Thanks for the report.

Can you please try with the development version of the package from GitHub and see if the issue is still observed?

I think this has been resolved already by @etiennebacher.

etiennebacher commented 2 years ago

I think this has been resolved already by @etiennebacher.

Nope, I can reproduce. The problem actually comes from report_model:

library(report)
library(rstanarm)
#> Loading required package: Rcpp
#> This is rstanarm version 2.21.3
#> - See https://mc-stan.org/rstanarm/articles/priors for changes to default priors!
#> - Default priors may change, so it's safest to specify priors, even if equivalent to the defaults.
#> - For execution on a local, multicore CPU with excess RAM we recommend calling
#>   options(mc.cores = parallel::detectCores())

model <- stan_glm(mpg ~ qsec + wt, data = mtcars, refresh = 0)
report_model(model)
#> Bayesian linear model (estimated using MCMC sampling with 4 chains of 2000 iterations and a warmup of 1000) to predict mpg with qsec and wt (formula: mpg ~ qsec + wt). Priors over parameters were set as normal (mean = 0.00, SD = 8.43) distributions
#> Bayesian linear model (estimated using MCMC sampling with 4 chains of 2000 iterations and a warmup of 1000) to predict mpg with qsec and wt (formula: mpg ~ qsec + wt). Priors over parameters were set as normal (mean = 0.00, SD = 15.40) distributions

Created on 2022-09-09 with reprex v2.0.2

IndrajeetPatil commented 2 years ago

I see. I thought this was similar to the one fixed in https://github.com/easystats/report/pull/280.

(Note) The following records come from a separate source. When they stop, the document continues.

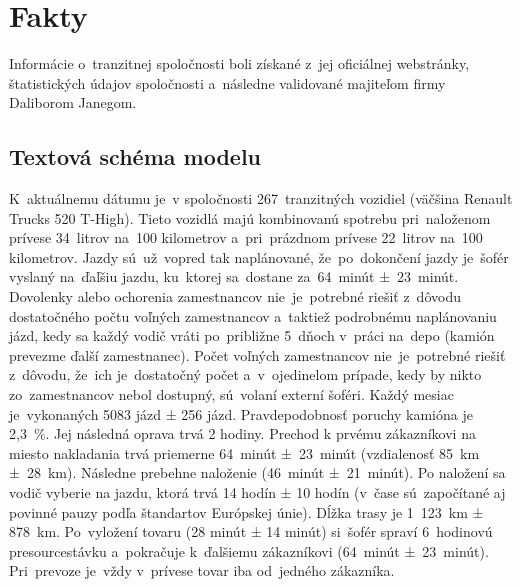 \documentclass[a4paper, 11pt]{article}
\begin{document}
    \newpage
	\section{Fakty}
	Informácie o~tranzitnej spoločnosti boli získané z~jej oficiálnej
    webstránky, štatistických údajov spoločnosti a~následne validované
    majiteľom firmy Daliborom Janegom. 

    \subsection{Textová schéma modelu}
    K~aktuálnemu dátumu je~v spoločnosti
    267~tranzitných vozidiel (väčšina Renault Trucks
    520 T-High). Tieto vozidlá majú kombinovanú spotrebu pri~naloženom prívese
    34~litrov na~100 kilometrov a~pri~prázdnom prívese 22~litrov
    na~100 kilometrov.\newline
    Jazdy sú~už~vopred tak naplánované, že~po~dokončení jazdy je~šofér
    vyslaný na~ďaľšiu jazdu, ku~ktorej sa~dostane
    za~64~minút ±~23~minút.
    Dovolenky alebo ochorenia zamestnancov nie~je~potrebné riešiť
    z~dôvodu dostatočného počtu voľných zamestnancov a~taktiež
    podrobnému naplánovaniu jázd, kedy sa každý vodič vráti po~približne
    5~dňoch v~práci na~depo (kamión prevezme ďalší zamestnanec). Počet
    voľných zamestnancov nie~je~potrebné riešiť z~dôvodu, že~ich 
    je~dostatočný počet a~v~ojedinelom prípade, kedy by nikto zo~zamestnancov
    nebol dostupný, sú~volaní externí šoféri. Každý mesiac
    je~vykonaných 5083 jázd  ± 256 jázd. Pravdepodobnosť poruchy
    kamióna je 2,3~\%. Jej následná oprava trvá 2 hodiny.\newline
    Prechod k prvému zákazníkovi na miesto nakladania trvá priemerne 
    64~minút ±~23~minút (vzdialenosť 85~km ±~28~km). Následne prebehne naloženie (46~minút ±~21~minút).
    Po naložení sa vodič vyberie na jazdu, ktorá trvá 14 hodín ± 10 hodín
    (v~čase sú~započítané aj povinné pauzy podľa štandartov Európskej
    únie). Dĺžka trasy je 1~123~km  ± 878~km.
    Po~vyložení tovaru (28 minút ± 14 minút) si~šofér spraví 6~hodinovú presourcestávku
    a~pokračuje k~ďalšiemu zákazníkovi (64~minút ±~23~minút). Pri~prevoze je~vždy v~prívese
    tovar iba od~jedného zákazníka.\newline
\end{document}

fschaffner commented 2 years ago

Yes, I did try it with the development version and the bug persists. I think @etiennebacher fixed it for glm() models only.

etiennebacher commented 2 years ago

Update: it comes from report_priors(model)

etiennebacher commented 2 years ago

These two lines produce two different values for Prior_Scale, which then duplicate each text. I don't know what the text output should be so I can't fix it, but someone else probably can: https://github.com/easystats/report/blob/ae6ad14897083fd242a145457d70186f58b7870f/R/report.stanreg.R#L62-L63

library(report)
library(rstanarm)
#> Loading required package: Rcpp
#> This is rstanarm version 2.21.3
#> - See https://mc-stan.org/rstanarm/articles/priors for changes to default priors!
#> - Default priors may change, so it's safest to specify priors, even if equivalent to the defaults.
#> - For execution on a local, multicore CPU with excess RAM we recommend calling
#>   options(mc.cores = parallel::detectCores())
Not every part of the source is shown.